NÉSTOR Y. SÁNCHEZ ISLAS
Vivimos en un país en que ser víctima es una situación que, de manera anómala, hemos normalizado.
Tenemos a los más mediáticos, los mercaderes del victimismo, ejemplo cínico la Sección 22 y sus grupos satélite en los sindicatos de gobierno y muchos de aquellos que han convertido en un modo de vida el hacerse siempre las víctimas. Comunidades enteras se han vuelto profesionales de ello, sus dramatizaciones cuando no son ridículas resultan inverosímiles.
Pero existen víctimas reales, un exceso de víctimas para un país de leyes. El abandono del Estado a su obligación primaria de dar seguridad a sus ciudadanos provoca un vacío que, de manera inmediata, es aprovechado por todo tipo de grupos criminales. Hay en México millones de personas que son, en este mismo momento, víctimas de algún delito. Minimizamos los hechos de poca monta ante la brutalidad del crimen organizado, pero para una persona es muy doloroso que la despojen de un pequeño celular a una propiedad, de la libertad o de la vida misma.
No todos tienen la sensibilidad para solidarizarse con los demás. Existen tantos crímenes que resulta irrelevante para muchas personas. No saben, no conocen el dolor, la incertidumbre, el estrés, la impotencia, la frustración, la amargura ola rabia que viven todos aquellos que han sido abusados de alguna manera. Hay quienes solo son capaces solidarizarse hasta que se convierten en víctimas de alguien más.
Más grave aún, y absolutamente condenable, los crímenes y abusos que se cometen desde el poder por aquellos que, usando las instituciones del Estado como arma de venganza o crimen, cometen toda clase de delitos a sabiendas de que, por el momento, ellos son la ley, que sus relaciones, contactos e influencias los protegerá mafiosamente con un manto de impunidad.
Crímenes desde el Estado los tenemos presente. El asesinato de María del Sol, hija de la periodista Soledad Jarquín, sigue impune. Ella, como madre, vive todos los días la rabia y la frustración de no recibir justicia y si, en cambio, ser victimizada una y otra vez con amenazas e indiferencia.

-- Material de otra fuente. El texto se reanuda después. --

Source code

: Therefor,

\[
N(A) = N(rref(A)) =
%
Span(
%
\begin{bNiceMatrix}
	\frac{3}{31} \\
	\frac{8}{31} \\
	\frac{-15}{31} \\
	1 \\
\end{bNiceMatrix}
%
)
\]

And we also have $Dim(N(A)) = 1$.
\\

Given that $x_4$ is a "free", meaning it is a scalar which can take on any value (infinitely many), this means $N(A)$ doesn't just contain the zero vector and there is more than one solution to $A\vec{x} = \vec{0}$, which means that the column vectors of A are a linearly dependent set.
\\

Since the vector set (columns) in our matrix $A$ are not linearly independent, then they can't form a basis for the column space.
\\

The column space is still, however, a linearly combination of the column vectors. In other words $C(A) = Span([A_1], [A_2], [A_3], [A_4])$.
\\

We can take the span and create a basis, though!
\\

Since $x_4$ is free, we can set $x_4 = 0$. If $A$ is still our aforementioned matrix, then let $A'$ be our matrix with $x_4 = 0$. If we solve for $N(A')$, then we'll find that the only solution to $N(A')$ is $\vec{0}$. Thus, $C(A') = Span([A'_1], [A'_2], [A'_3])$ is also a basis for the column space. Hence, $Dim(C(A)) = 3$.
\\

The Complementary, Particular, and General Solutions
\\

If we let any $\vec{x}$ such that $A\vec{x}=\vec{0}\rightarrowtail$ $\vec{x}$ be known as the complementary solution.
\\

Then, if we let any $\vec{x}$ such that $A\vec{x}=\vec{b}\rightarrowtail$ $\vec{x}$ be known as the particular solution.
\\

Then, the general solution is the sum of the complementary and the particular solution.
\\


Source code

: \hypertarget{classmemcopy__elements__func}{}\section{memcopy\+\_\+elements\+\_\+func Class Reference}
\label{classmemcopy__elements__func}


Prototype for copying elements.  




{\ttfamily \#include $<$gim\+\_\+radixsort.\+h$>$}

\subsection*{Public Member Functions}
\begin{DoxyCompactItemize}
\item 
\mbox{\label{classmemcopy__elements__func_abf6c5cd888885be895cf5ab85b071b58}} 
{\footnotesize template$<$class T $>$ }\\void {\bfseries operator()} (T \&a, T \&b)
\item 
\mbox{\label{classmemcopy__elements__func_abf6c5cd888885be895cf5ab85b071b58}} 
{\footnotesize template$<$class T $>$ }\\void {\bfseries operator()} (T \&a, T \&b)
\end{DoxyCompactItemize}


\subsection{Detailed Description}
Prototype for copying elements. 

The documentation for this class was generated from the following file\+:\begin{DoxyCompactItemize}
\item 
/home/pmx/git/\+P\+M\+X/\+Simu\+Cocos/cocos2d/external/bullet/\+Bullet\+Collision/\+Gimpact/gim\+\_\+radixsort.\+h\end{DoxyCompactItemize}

La joven saxofonista María Elena Ríos, otra mujer víctima de alguien que tuvo en sus manos el poder del Estado a su disposición. Lo usó con la seguridad de que quedaría impune. Lo ha logrado en parte dado que, si bien está privado de la libertad, su hijo cómplice y su familia siguen gozando de todo aquello que le niegan a la víctima: el derecho a vivir dignamente. A estas alturas, la joven y su familia no han recibido la indemnización a que tienen derecho. Las instancias del Estado siguen al servicio del victimario.
Periodistas asesinados, personas despojadas de sus bienes, tráfico de influencias, abuso de autoridad con la prepotencia que otorga ser funcionario, intimidaciones, amenazas o el abuso de la información privilegiada que disponen son crímenes que comúnmente cometen quienes tienen las riendas de las instituciones. Es común ver como una persona se vuelve loca al darle poder.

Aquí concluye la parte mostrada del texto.